# UT auf Linux



## fungo (3. Oktober 2002)

Also ich hab es mit meiner Windows Version nach der Anleitung 
von http://wohnheim.fh-wedel.de/~dietmar/unreal.html gemacht, mit den bestimmten Dateien aus dem System Ordner usw., nun soll es aber einfach irgendwie mit "ut" gestartet werden, wie ist das gemeint?

Und noch ein Frage:

Ist Linux bezüglich Spiele schneller?Ich habe 
da mal so etwas gehört....


----------



## Moartel (3. Oktober 2002)

Starten:
Ich schätze mal du sollst einfach "ut" auf der Kommandozeile schreiben. Wenn das nicht geht versuchs mal mit "./ut" (geh dafür mal in das Verzeichnis in das di UT installiert hast).

Geschwindigkeit:
Von UT habe ich noch nichts gehört, aber so weit ich weiß ist Q3 unter Linux erheblich schneller. Allerdings läuft das unter OpenGL wogegen mal UT ja normalerweile unter D3D spielt. Ich weiß jetzt aber ehrlich gesagt nicht mit was man UT unter Linux laufen lässt. OpenGL geht, unter Linux, aber ob das bei UT so gut ist kann ich nicht beurteilen. Software-Rendering ist wahrscheinlich nicht das schnellste. Direct3D ist ja von MS, glaube kaum dass das unter Linux verfügbar ist    . Würde mich jetzt selber mal interessieren wie gut das bei UT geht.


----------



## Marcus Roffmann (3. Oktober 2002)

Wie hast Du die Installation gemacht? Unter KDE oder sowas?

Bei mir hab ich es unter KDE 3 gemacht und ging wunderbar. Die Performance ist, je nachdem was Du für Treiber hast, find ich, wirklich klasse.

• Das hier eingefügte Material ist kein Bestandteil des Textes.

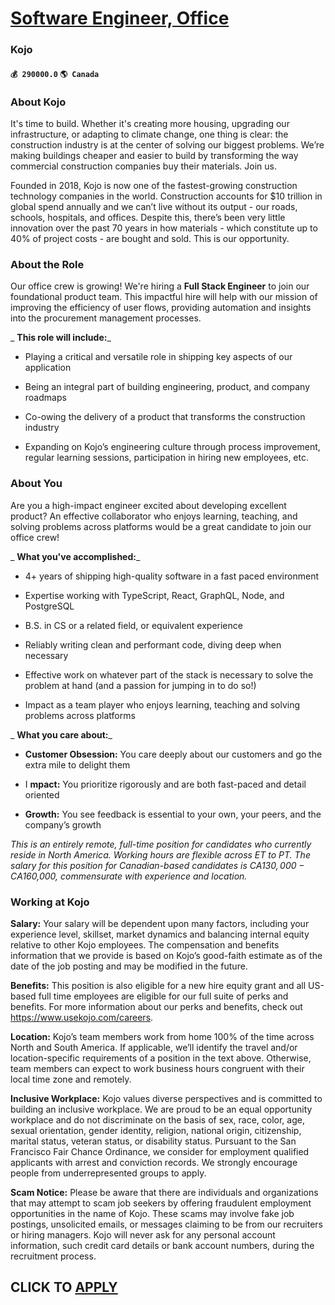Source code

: # [Software Engineer, Office](https://www.remotewlb.com/apply/software-engineer-office)  
### Kojo  
#### `💰 290000.0` `🌎 Canada`  

### **About Kojo**

It's time to build. Whether it's creating more housing, upgrading our infrastructure, or adapting to climate change, one thing is clear: the construction industry is at the center of solving our biggest problems. We’re making buildings cheaper and easier to build by transforming the way commercial construction companies buy their materials. Join us.

Founded in 2018, Kojo is now one of the fastest-growing construction technology companies in the world. Construction accounts for $10 trillion in global spend annually and we can’t live without its output - our roads, schools, hospitals, and offices. Despite this, there’s been very little innovation over the past 70 years in how materials - which constitute up to 40% of project costs - are bought and sold. This is our opportunity.

###  **About the Role**

Our office crew is growing! We're hiring a **Full Stack Engineer** to join our foundational product team. This impactful hire will help with our mission of improving the efficiency of user flows, providing automation and insights into the procurement management processes.

 _ **This role will include:**_

  * Playing a critical and versatile role in shipping key aspects of our application

  * Being an integral part of building engineering, product, and company roadmaps

  * Co-owing the delivery of a product that transforms the construction industry

  * Expanding on Kojo’s engineering culture through process improvement, regular learning sessions, participation in hiring new employees, etc.

###  **About You**

Are you a high-impact engineer excited about developing excellent product? An effective collaborator who enjoys learning, teaching, and solving problems across platforms would be a great candidate to join our office crew!

 _ **What you've accomplished:**_

  * 4+ years of shipping high-quality software in a fast paced environment

  * Expertise working with TypeScript, React, GraphQL, Node, and PostgreSQL

  * B.S. in CS or a related field, or equivalent experience

  * Reliably writing clean and performant code, diving deep when necessary

  * Effective work on whatever part of the stack is necessary to solve the problem at hand (and a passion for jumping in to do so!)

  * Impact as a team player who enjoys learning, teaching and solving problems across platforms

 _ **What you care about:**_

  *  **Customer Obsession:** You care deeply about our customers and go the extra mile to delight them

  * I **mpact:** You prioritize rigorously and are both fast-paced and detail oriented

  *  **Growth:** You see feedback is essential to your own, your peers, and the company’s growth

 _This is an entirely remote, full-time position for candidates who currently reside in North America. Working hours are flexible across ET to PT. The salary for this position for Canadian-based candidates is CA$130,000-CA$160,000, commensurate with experience and location._

###  **Working at Kojo**

 **Salary:** Your salary will be dependent upon many factors, including your experience level, skillset, market dynamics and balancing internal equity relative to other Kojo employees. The compensation and benefits information that we provide is based on Kojo’s good-faith estimate as of the date of the job posting and may be modified in the future.

 **Benefits:** This position is also eligible for a new hire equity grant and all US-based full time employees are eligible for our full suite of perks and benefits. For more information about our perks and benefits, check out https://www.usekojo.com/careers.

 **Location:** Kojo’s team members work from home 100% of the time across North and South America. If applicable, we’ll identify the travel and/or location-specific requirements of a position in the text above. Otherwise, team members can expect to work business hours congruent with their local time zone and remotely.

 **Inclusive Workplace:** Kojo values diverse perspectives and is committed to building an inclusive workplace. We are proud to be an equal opportunity workplace and do not discriminate on the basis of sex, race, color, age, sexual orientation, gender identity, religion, national origin, citizenship, marital status, veteran status, or disability status. Pursuant to the San Francisco Fair Chance Ordinance, we consider for employment qualified applicants with arrest and conviction records. We strongly encourage people from underrepresented groups to apply.  
  
  
  
 **Scam Notice:** Please be aware that there are individuals and organizations that may attempt to scam job seekers by offering fraudulent employment opportunities in the name of Kojo. These scams may involve fake job postings, unsolicited emails, or messages claiming to be from our recruiters or hiring managers. Kojo will never ask for any personal account information, such credit card details or bank account numbers, during the recruitment process.

  
## CLICK TO [APPLY](https://www.remotewlb.com/apply/software-engineer-office)

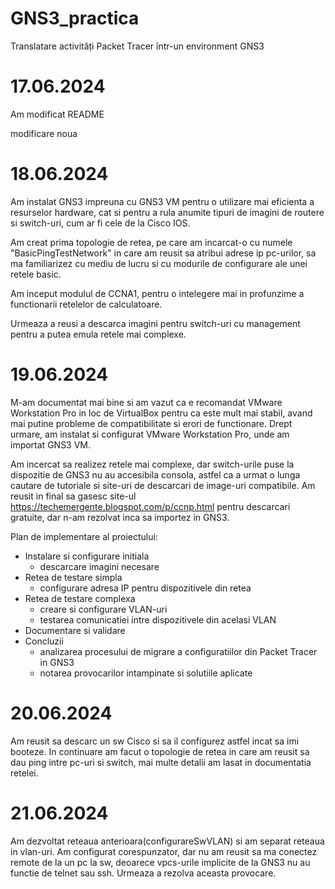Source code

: # GNS3_practica
 Translatare activități Packet Tracer într-un environment GNS3


 # 17.06.2024
 Am modificat README


modificare noua

# 18.06.2024
Am instalat GNS3 impreuna cu GNS3 VM pentru o utilizare mai eficienta a resurselor hardware, cat si pentru a rula anumite tipuri de imagini de routere si switch-uri, cum ar fi cele de la Cisco IOS. 

Am creat prima topologie de retea, pe care am incarcat-o cu numele "BasicPingTestNetwork" in care am reusit sa atribui adrese ip pc-urilor, sa ma familiarizez cu mediu de lucru si cu modurile de configurare ale unei retele basic. 

Am inceput modulul de CCNA1, pentru o intelegere mai in profunzime a functionarii retelelor de calculatoare.

Urmeaza a reusi a descarca imagini pentru switch-uri cu management pentru a putea emula retele mai complexe.

# 19.06.2024
M-am documentat mai bine si am vazut ca e recomandat VMware Workstation Pro in loc de VirtualBox pentru ca este mult mai stabil, avand mai putine probleme de compatibilitate si erori de functionare. Drept urmare, am instalat si configurat VMware Workstation Pro, unde am importat GNS3 VM. 

Am incercat sa realizez retele mai complexe, dar switch-urile puse la dispozitie de GNS3 nu au accesibila consola, astfel ca a urmat o lunga cautare de tutoriale si site-uri de descarcari de image-uri compatibile. 
Am reusit in final sa gasesc site-ul https://techemergente.blogspot.com/p/ccnp.html pentru descarcari gratuite, dar n-am rezolvat inca sa importez in GNS3. 

Plan de implementare al proiectului:
  - Instalare si configurare initiala
    - descarcare imagini necesare 
  - Retea de testare simpla
    - configurare adresa IP pentru dispozitivele din retea
  - Retea de testare complexa
    - creare si configurare VLAN-uri
    - testarea comunicatiei intre dispozitivele din acelasi VLAN
  - Documentare si validare
  - Concluzii
    - analizarea procesului de migrare a configuratiilor din Packet Tracer in GNS3
    - notarea provocarilor intampinate si solutiile aplicate



# 20.06.2024
Am reusit sa descarc un sw Cisco si sa il configurez astfel incat sa imi booteze. In continuare am facut o topologie de retea in care am reusit sa dau ping intre 
pc-uri si switch, mai multe detalii am lasat in documentatia retelei.

# 21.06.2024
Am dezvoltat reteaua anterioara(configurareSwVLAN) si am separat reteaua in vlan-uri. Am configurat corespunzator, dar nu am reusit sa ma conectez remote de la un pc la sw,
deoarece vpcs-urile implicite de la GNS3 nu au functie de telnet sau ssh. Urmeaza a rezolva aceasta provocare.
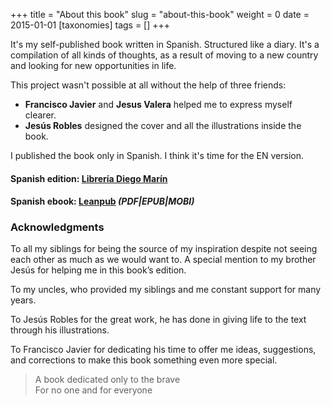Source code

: +++
title = "About this book"
slug = "about-this-book"
weight = 0
date = 2015-01-01
[taxonomies]
tags = []
+++

It's my self-published book written in Spanish. Structured like a diary.
It's a compilation of all kinds of thoughts, as a result of moving to a new country and looking for new opportunities in life.

This project wasn't possible at all without the help of three friends:

- **Francisco Javier** and **Jesus Valera** helped me to express myself clearer.
- **Jesús Robles** designed the cover and all the illustrations inside the book.

I published the book only in Spanish. I think it's time for the EN version.

#### Spanish edition: [Librería Diego Marín](https://www.diegomarin.com/9788417192471-ojos-en-un-recuerdo.html)
#### Spanish ebook: [Leanpub](https://leanpub.com/ojosenunrecuerdo) _(PDF|EPUB|MOBI)_

### Acknowledgments

To all my siblings for being the source of my inspiration despite not seeing each other as much as we would want to. A special mention to my brother Jesús for helping me in this book’s edition.

To my uncles, who provided my siblings and me constant support for many years.

To Jesús Robles for the great work, he has done in giving life to the text through his illustrations.

To Francisco Javier for dedicating his time to offer me ideas, suggestions, and corrections to make this book something even more special.

> A book dedicated only to the brave<br>
> For no one and for everyone
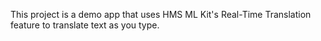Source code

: This project is a demo app that uses HMS ML Kit's Real-Time Translation feature to translate text as you type.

Habe eine GeForce II MX und einen 933MHz Rechner, da ging das sehr schön flüssig und auch in hoher Auflösung noch einwandfrei.

Q3A und RTCW gingen bei mir auch reibungslos und ließen sich perfekt spielen (nur für die die es interessiert )


----------



## fungo (4. Oktober 2002)

ich hab es so wie in der Anleitung gemacht.
Von meinem Windows Rechner erstma den Kram rüberkopiert,
mit den bestimmten Dateien im Systemordner.

Mit ./ut und ut funzt es geht es nicht.


----------



## Marcus Roffmann (4. Oktober 2002)

Probier es doch einfach nochmal mit der grafischen Installation und starte dann (so ging's bei mir). Wenn Fehlermeldungen kommen kannst sie ja posten, dann kann ich Dir vielleicht auch weiterhelfen, denn momentan weis ich leider nicht wo das Problem liegt. Da bräucht ich die Log-Files usw. dazu!


----------



## fungo (4. Oktober 2002)

Kann ich meine für Windows gedachte CD auf für die Linux Installation nehmen?

Und wie hast du es bei Quake gemacht?
Wäre cool wenn du ne Anleitung hättest...


Jaja, immer diese Anfänger


----------



## Moartel (4. Oktober 2002)

Bei Q3 kann ich dir helfen  

Einen Ordner für Q3 anlegen, darin einen Unterordner Namens "baseq3" erstellen. In den kopierst du die pak0.pk3 von der CD rein. Dann ziehst du dir das Pointrelease1.31 für Linux ( ftp://ftp.idsoftware.com/idstuff/quake3/linux/ ) und installierst das mit ./linuxq3apoint-1.31.x86.run in dein Q3-Verzeichnis. Dann einfach mit "quake3" auf der Kommandozeile starten.


----------



## Marcus Roffmann (4. Oktober 2002)

Kein Problem:

Einfach UT CD nehmen (die für Windows passt da schon), die Installationsfiles nehmen (die Linux-Installation) und dann mittels der Binary File (ich glaube ut-...-bla.bin) starten und die Installation läuft!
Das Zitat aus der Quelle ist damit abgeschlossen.